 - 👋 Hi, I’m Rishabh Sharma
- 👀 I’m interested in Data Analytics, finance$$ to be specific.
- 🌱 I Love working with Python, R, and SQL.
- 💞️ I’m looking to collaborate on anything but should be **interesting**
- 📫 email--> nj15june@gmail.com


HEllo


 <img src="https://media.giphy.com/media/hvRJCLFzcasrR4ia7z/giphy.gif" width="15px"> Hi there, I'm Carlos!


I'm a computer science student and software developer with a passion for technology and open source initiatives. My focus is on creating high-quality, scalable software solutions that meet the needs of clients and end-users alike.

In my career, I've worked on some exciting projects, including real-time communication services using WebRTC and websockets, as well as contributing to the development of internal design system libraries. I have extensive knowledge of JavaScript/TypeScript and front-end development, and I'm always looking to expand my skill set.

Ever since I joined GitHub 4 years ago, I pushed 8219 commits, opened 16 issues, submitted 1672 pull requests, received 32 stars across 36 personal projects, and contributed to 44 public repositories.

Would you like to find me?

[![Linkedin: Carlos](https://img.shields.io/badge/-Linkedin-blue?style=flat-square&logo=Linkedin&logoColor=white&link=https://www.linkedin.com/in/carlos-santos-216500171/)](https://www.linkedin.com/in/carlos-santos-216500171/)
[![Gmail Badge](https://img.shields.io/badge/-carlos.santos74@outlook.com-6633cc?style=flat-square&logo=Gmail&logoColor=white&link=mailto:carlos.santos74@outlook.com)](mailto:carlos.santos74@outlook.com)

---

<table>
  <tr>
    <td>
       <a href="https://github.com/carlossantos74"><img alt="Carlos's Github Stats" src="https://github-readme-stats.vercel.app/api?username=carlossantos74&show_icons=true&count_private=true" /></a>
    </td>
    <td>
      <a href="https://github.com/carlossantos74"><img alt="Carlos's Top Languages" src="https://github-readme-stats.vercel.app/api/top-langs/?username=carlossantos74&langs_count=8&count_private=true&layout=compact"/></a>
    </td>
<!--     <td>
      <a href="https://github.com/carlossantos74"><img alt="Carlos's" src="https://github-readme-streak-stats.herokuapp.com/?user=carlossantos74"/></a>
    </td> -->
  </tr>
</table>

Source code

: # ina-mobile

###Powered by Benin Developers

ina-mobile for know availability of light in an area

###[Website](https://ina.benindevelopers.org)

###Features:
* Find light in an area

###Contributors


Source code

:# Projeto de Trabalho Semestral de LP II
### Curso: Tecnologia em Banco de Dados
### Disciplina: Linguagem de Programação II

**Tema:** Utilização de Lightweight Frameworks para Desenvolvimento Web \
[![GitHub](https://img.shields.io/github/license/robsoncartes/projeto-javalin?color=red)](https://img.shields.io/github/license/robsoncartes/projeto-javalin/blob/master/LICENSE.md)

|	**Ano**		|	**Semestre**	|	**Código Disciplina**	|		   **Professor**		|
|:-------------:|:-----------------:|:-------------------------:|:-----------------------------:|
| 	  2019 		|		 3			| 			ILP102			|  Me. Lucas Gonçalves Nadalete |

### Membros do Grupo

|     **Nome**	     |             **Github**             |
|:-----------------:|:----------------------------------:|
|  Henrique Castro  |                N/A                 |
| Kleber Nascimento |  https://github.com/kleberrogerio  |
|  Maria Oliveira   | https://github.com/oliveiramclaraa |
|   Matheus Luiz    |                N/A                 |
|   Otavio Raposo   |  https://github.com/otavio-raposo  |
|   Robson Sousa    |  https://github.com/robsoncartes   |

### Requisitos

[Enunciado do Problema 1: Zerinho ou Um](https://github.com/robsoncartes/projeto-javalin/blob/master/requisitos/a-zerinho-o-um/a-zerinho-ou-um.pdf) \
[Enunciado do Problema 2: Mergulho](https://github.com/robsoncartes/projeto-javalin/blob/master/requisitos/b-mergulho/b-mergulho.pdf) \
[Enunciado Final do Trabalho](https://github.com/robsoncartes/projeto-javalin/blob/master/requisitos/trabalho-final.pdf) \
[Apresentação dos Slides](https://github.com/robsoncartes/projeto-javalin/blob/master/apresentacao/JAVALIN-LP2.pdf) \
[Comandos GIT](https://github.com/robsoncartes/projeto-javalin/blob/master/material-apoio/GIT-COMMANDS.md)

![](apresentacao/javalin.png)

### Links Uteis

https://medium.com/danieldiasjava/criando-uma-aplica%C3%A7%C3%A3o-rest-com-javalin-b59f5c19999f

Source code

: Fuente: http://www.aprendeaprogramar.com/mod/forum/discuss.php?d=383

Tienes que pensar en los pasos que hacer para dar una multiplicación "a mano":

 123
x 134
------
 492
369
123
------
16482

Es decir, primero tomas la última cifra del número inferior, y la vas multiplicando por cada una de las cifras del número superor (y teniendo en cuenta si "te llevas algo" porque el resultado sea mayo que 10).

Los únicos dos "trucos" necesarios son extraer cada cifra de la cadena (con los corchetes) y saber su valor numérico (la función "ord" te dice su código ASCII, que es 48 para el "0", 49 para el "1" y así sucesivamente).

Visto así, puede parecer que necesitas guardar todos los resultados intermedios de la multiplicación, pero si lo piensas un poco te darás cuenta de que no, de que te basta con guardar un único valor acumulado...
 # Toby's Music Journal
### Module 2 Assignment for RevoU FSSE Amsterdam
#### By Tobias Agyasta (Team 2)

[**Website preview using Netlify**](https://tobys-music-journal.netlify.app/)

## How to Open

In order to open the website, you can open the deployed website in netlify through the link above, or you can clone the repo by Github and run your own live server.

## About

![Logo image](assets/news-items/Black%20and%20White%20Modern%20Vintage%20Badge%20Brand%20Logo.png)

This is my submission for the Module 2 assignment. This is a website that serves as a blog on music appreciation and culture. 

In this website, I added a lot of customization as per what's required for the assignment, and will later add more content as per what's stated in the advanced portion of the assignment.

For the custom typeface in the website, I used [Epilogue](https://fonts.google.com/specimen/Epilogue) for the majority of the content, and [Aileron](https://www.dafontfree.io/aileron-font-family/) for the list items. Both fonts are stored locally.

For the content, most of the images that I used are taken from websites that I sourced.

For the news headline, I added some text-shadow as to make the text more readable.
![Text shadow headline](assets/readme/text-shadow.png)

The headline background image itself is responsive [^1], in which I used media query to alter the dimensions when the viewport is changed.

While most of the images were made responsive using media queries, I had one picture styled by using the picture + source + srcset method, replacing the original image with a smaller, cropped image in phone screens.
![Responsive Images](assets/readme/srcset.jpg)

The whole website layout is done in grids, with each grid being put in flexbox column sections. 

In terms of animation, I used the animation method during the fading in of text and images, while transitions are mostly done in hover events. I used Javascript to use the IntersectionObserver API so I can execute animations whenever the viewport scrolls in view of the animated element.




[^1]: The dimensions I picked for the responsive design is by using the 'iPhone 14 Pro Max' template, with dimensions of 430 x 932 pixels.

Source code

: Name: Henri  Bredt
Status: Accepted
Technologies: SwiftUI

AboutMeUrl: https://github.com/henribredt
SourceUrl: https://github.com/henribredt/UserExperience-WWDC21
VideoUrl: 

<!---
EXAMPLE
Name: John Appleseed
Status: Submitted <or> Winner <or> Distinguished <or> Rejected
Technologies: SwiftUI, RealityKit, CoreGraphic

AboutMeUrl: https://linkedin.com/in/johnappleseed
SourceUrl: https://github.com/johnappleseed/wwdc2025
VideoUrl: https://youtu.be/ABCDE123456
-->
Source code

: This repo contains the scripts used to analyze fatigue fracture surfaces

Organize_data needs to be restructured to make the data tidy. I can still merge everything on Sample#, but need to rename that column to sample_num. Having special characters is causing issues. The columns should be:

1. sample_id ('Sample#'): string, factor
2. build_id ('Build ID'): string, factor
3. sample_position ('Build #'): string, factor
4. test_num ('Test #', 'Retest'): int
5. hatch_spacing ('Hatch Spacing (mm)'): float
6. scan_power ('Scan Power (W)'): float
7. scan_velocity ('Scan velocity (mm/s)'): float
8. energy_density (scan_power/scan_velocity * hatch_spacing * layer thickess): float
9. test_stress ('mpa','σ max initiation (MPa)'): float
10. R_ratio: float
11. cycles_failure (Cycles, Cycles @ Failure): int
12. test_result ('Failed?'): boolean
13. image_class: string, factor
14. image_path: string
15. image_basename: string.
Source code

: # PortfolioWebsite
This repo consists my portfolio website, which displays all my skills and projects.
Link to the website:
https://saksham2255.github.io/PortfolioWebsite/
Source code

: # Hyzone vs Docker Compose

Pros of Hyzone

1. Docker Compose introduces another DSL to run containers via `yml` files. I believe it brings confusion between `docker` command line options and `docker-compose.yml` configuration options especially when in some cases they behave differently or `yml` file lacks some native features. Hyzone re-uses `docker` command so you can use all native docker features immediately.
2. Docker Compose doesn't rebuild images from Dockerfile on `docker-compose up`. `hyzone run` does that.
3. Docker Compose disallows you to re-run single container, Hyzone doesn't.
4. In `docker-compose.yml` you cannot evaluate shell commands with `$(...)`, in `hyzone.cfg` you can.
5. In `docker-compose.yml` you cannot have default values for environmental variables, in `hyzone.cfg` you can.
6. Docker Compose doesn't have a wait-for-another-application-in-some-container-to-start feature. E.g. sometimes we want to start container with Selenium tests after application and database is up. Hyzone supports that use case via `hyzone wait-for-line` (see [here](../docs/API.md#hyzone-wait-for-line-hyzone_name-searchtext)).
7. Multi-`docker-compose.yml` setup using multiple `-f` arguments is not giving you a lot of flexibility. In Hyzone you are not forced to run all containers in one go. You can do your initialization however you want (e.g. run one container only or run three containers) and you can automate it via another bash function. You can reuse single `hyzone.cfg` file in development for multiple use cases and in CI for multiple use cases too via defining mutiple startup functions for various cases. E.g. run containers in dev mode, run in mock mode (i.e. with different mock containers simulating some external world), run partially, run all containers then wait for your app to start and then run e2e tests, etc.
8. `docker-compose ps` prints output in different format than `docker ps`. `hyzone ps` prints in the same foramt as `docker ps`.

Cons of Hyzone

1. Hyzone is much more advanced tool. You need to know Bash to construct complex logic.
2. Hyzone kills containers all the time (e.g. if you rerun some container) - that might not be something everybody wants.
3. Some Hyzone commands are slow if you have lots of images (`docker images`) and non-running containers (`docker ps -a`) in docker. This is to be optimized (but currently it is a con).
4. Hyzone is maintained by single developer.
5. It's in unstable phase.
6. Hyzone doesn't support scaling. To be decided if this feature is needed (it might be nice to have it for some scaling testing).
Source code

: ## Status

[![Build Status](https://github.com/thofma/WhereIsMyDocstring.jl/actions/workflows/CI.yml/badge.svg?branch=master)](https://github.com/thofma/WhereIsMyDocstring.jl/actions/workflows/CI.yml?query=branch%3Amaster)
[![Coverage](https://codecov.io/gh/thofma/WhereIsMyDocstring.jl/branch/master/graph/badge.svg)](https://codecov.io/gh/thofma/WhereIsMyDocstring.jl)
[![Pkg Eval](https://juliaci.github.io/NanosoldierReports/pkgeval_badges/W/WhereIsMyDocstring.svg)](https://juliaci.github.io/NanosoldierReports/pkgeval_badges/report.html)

-- -- --

All lines in the listing above from the line containing "Technologies: SwiftUI, RealityKit, CoreGraphic" to the line containing "8. energy_density (scan_power/scan_velocity", inclusive, should be retyped exactly; no other lines should appear.

SOLUTION FOR THIS TASK:
Technologies: SwiftUI, RealityKit, CoreGraphic

AboutMeUrl: https://linkedin.com/in/johnappleseed
SourceUrl: https://github.com/johnappleseed/wwdc2025
VideoUrl: https://youtu.be/ABCDE123456
-->
Source code

: This repo contains the scripts used to analyze fatigue fracture surfaces

Organize_data needs to be restructured to make the data tidy. I can still merge everything on Sample#, but need to rename that column to sample_num. Having special characters is causing issues. The columns should be:

1. sample_id ('Sample#'): string, factor
2. build_id ('Build ID'): string, factor
3. sample_position ('Build #'): string, factor
4. test_num ('Test #', 'Retest'): int
5. hatch_spacing ('Hatch Spacing (mm)'): float
6. scan_power ('Scan Power (W)'): float
7. scan_velocity ('Scan velocity (mm/s)'): float
8. energy_density (scan_power/scan_velocity * hatch_spacing * layer thickess): float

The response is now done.